Instructions to follow ▸ Look through the entries below. Report each line that has the word "failed" in it.

Document images with source code ▸
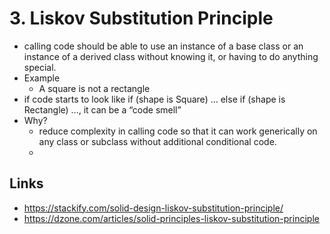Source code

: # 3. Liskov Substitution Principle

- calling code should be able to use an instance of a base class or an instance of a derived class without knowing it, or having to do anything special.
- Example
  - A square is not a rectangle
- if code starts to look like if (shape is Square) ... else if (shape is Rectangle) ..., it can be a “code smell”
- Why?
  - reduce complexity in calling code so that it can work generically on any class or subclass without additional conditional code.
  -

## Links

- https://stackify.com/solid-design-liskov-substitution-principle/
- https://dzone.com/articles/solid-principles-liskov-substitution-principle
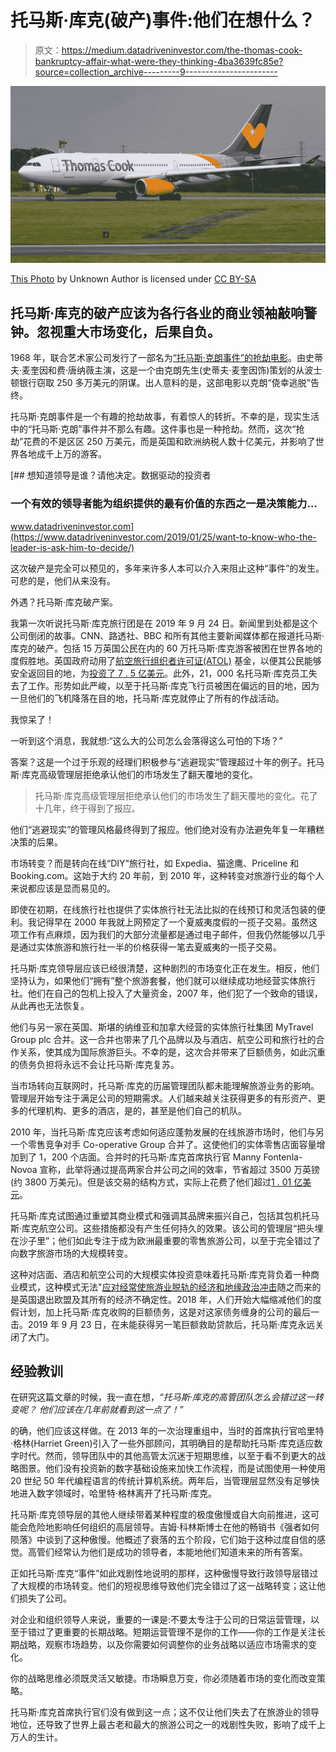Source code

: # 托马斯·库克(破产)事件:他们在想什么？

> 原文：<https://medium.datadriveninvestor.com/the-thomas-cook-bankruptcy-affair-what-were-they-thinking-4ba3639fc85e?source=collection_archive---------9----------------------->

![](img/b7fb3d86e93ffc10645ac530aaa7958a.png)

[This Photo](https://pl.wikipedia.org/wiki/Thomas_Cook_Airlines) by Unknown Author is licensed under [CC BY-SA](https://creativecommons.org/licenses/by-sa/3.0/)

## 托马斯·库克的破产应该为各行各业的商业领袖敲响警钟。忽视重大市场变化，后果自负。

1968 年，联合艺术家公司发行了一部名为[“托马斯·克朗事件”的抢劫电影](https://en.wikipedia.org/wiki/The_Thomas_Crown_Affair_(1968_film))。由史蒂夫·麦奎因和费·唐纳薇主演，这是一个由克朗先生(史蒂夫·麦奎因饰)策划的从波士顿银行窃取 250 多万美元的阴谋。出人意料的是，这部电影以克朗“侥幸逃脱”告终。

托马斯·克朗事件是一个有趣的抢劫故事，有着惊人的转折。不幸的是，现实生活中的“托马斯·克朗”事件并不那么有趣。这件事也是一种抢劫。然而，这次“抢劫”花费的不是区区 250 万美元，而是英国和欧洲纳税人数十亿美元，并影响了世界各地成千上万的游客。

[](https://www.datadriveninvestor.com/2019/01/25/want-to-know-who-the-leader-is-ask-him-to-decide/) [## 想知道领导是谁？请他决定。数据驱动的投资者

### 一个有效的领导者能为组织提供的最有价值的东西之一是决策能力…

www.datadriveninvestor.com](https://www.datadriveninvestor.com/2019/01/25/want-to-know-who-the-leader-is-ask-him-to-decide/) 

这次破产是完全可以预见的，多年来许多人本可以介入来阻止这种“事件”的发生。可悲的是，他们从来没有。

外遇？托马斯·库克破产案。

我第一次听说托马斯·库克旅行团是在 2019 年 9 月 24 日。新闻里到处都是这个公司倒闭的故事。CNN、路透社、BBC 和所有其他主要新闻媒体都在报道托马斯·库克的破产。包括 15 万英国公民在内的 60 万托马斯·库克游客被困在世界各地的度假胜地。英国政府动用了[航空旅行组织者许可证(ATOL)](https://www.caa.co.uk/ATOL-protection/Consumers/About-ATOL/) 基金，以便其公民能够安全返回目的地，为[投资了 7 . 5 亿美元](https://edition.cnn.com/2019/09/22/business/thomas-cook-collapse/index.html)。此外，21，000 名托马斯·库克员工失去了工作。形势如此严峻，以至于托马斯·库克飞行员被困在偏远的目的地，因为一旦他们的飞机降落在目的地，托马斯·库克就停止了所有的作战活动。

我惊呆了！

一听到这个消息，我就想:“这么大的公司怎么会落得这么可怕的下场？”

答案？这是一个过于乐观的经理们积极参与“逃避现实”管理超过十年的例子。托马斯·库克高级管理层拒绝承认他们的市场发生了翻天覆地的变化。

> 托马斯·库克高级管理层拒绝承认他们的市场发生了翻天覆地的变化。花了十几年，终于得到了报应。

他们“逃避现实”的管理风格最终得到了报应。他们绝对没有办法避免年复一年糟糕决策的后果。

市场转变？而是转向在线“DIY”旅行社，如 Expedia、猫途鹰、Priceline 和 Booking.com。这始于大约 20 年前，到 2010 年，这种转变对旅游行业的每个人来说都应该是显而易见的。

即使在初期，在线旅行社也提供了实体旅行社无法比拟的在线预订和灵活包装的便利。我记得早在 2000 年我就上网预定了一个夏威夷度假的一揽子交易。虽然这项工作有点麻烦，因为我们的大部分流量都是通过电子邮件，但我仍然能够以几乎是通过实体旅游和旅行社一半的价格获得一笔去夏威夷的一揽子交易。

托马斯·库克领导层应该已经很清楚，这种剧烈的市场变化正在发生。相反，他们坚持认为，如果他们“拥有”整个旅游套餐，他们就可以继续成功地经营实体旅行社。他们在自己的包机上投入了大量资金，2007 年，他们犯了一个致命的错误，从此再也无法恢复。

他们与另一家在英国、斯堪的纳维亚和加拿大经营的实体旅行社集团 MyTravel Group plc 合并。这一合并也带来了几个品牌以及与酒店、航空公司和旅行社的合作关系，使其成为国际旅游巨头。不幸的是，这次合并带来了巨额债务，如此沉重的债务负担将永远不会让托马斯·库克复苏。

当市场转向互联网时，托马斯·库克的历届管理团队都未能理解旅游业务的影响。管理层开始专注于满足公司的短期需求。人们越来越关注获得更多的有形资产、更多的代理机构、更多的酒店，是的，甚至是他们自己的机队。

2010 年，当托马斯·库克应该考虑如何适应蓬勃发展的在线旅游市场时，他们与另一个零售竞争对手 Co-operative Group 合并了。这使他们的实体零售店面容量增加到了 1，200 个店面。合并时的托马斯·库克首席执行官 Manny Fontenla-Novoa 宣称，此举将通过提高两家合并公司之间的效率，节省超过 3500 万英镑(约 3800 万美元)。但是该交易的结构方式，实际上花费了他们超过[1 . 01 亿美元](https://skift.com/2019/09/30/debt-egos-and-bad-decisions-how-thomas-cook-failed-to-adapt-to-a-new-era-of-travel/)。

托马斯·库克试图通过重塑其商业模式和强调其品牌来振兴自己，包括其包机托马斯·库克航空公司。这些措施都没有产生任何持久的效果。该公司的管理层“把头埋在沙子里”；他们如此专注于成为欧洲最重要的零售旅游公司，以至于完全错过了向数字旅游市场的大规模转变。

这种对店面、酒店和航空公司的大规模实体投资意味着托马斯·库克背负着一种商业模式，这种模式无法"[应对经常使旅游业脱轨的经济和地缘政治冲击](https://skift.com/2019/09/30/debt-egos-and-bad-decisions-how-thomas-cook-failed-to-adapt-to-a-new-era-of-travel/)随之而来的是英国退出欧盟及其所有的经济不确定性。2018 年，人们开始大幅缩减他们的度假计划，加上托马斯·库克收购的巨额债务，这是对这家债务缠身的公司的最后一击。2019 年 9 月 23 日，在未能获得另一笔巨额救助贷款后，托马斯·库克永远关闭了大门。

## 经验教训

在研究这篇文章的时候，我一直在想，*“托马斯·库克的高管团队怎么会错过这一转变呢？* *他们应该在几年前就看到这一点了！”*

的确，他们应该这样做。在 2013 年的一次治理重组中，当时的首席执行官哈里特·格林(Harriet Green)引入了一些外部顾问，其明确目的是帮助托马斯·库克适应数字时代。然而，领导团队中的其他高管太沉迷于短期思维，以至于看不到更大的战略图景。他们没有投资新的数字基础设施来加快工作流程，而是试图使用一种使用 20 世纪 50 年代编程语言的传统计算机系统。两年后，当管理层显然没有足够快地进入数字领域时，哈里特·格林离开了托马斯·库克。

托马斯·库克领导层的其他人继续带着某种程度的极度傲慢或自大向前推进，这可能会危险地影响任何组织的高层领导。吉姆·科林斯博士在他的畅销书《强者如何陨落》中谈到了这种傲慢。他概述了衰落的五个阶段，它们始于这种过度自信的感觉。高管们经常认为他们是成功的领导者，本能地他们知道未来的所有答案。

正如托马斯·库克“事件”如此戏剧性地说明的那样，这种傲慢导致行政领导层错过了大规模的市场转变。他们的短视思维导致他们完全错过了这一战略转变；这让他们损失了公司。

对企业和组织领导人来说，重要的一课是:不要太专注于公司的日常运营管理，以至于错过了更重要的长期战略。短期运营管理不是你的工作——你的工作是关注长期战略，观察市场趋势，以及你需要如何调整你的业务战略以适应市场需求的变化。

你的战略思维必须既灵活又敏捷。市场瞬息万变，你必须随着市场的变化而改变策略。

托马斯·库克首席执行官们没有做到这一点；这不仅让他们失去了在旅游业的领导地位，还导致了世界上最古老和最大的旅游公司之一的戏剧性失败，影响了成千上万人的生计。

Response below ▸
2010 年，当托马斯·库克应该考虑如何适应蓬勃发展的在线旅游市场时，他们与另一个零售竞争对手 Co-operative Group 合并了。这使他们的实体零售店面容量增加到了 1，200 个店面。合并时的托马斯·库克首席执行官 Manny Fontenla-Novoa 宣称，此举将通过提高两家合并公司之间的效率，节省超过 3500 万英镑(约 3800 万美元)。但是该交易的结构方式，实际上花费了他们超过[1 . 01 亿美元](https://skift.com/2019/09/30/debt-egos-and-bad-decisions-how-thomas-cook-failed-to-adapt-to-a-new-era-of-travel/)。
这种对店面、酒店和航空公司的大规模实体投资意味着托马斯·库克背负着一种商业模式，这种模式无法"[应对经常使旅游业脱轨的经济和地缘政治冲击](https://skift.com/2019/09/30/debt-egos-and-bad-decisions-how-thomas-cook-failed-to-adapt-to-a-new-era-of-travel/)随之而来的是英国退出欧盟及其所有的经济不确定性。2018 年，人们开始大幅缩减他们的度假计划，加上托马斯·库克收购的巨额债务，这是对这家债务缠身的公司的最后一击。2019 年 9 月 23 日，在未能获得另一笔巨额救助贷款后，托马斯·库克永远关闭了大门。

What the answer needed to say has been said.